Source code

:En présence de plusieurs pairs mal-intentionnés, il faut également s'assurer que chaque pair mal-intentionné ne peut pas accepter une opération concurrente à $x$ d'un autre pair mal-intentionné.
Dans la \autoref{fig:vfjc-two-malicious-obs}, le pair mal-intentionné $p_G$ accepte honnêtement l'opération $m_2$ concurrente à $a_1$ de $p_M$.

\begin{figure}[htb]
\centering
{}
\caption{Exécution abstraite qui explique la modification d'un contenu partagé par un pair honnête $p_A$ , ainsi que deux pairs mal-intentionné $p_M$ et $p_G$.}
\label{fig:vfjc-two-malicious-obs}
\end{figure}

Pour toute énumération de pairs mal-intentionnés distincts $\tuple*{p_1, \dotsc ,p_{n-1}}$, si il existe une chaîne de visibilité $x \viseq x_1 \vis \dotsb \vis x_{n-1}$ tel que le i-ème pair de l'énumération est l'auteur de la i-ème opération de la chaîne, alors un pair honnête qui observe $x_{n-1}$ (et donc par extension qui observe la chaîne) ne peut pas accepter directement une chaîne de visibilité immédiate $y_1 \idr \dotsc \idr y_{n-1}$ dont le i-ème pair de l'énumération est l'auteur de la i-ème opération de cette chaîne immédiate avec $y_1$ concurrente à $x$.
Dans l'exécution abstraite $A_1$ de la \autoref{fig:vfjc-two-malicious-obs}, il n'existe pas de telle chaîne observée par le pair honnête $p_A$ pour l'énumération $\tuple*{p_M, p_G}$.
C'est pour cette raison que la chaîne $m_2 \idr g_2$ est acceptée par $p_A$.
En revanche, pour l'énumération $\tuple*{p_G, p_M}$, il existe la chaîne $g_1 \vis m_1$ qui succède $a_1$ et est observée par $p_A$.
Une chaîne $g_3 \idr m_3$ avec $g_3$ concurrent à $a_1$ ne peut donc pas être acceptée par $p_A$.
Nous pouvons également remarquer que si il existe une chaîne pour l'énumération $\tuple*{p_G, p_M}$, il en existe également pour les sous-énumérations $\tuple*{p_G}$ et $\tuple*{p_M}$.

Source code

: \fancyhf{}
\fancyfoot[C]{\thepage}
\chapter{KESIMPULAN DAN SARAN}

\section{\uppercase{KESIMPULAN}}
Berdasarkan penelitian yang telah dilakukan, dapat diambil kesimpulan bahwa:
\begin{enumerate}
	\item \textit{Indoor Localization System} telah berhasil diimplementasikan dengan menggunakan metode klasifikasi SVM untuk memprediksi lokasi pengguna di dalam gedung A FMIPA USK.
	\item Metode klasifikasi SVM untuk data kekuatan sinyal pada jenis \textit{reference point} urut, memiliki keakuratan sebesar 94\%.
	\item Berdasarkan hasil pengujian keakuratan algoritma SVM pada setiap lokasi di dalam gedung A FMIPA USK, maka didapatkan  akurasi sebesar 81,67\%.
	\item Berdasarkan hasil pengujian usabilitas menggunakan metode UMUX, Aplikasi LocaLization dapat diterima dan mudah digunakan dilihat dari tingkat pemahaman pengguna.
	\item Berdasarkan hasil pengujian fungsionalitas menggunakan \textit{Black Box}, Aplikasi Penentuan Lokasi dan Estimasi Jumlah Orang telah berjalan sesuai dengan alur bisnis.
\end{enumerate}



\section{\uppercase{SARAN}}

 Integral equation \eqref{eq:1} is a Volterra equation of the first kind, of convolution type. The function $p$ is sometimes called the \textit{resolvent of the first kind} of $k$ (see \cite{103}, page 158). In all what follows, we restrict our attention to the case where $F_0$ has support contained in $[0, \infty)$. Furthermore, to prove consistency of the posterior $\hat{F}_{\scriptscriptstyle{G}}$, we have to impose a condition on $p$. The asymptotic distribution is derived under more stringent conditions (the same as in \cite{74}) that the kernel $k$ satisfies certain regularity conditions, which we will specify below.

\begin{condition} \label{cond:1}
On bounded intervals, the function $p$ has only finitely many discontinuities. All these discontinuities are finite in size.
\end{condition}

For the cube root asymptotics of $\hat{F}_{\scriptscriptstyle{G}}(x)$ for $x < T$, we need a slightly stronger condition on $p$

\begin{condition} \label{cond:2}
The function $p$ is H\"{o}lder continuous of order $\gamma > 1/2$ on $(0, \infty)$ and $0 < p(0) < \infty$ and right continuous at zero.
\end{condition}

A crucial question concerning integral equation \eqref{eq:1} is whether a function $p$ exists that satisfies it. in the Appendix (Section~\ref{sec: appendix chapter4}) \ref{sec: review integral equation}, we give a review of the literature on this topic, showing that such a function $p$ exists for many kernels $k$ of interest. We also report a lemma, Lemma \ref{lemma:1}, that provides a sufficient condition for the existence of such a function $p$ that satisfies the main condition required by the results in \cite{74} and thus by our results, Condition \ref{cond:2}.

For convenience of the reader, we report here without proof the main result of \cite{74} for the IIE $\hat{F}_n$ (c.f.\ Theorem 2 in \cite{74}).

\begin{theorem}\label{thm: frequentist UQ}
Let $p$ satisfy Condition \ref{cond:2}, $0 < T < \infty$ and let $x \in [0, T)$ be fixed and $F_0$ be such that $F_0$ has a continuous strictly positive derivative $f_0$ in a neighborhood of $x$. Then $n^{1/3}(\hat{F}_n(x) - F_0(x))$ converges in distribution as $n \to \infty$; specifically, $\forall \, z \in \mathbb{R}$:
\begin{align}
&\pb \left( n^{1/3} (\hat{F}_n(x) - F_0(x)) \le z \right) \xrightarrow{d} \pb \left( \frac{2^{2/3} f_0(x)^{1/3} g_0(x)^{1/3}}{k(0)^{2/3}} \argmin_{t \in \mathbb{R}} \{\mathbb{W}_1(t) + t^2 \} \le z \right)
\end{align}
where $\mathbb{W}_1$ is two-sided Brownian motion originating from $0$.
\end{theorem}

◆ Work item: Stopping at the line containing "Pour toute énumération", please repeat exactly every line from the very start of the entries, that line included, and nothing more.

◆ Task response:
Source code

:En présence de plusieurs pairs mal-intentionnés, il faut également s'assurer que chaque pair mal-intentionné ne peut pas accepter une opération concurrente à $x$ d'un autre pair mal-intentionné.
Dans la \autoref{fig:vfjc-two-malicious-obs}, le pair mal-intentionné $p_G$ accepte honnêtement l'opération $m_2$ concurrente à $a_1$ de $p_M$.

\begin{figure}[htb]
\centering
{}
\caption{Exécution abstraite qui explique la modification d'un contenu partagé par un pair honnête $p_A$ , ainsi que deux pairs mal-intentionné $p_M$ et $p_G$.}
\label{fig:vfjc-two-malicious-obs}
\end{figure}

Pour toute énumération de pairs mal-intentionnés distincts $\tuple*{p_1, \dotsc ,p_{n-1}}$, si il existe une chaîne de visibilité $x \viseq x_1 \vis \dotsb \vis x_{n-1}$ tel que le i-ème pair de l'énumération est l'auteur de la i-ème opération de la chaîne, alors un pair honnête qui observe $x_{n-1}$ (et donc par extension qui observe la chaîne) ne peut pas accepter directement une chaîne de visibilité immédiate $y_1 \idr \dotsc \idr y_{n-1}$ dont le i-ème pair de l'énumération est l'auteur de la i-ème opération de cette chaîne immédiate avec $y_1$ concurrente à $x$.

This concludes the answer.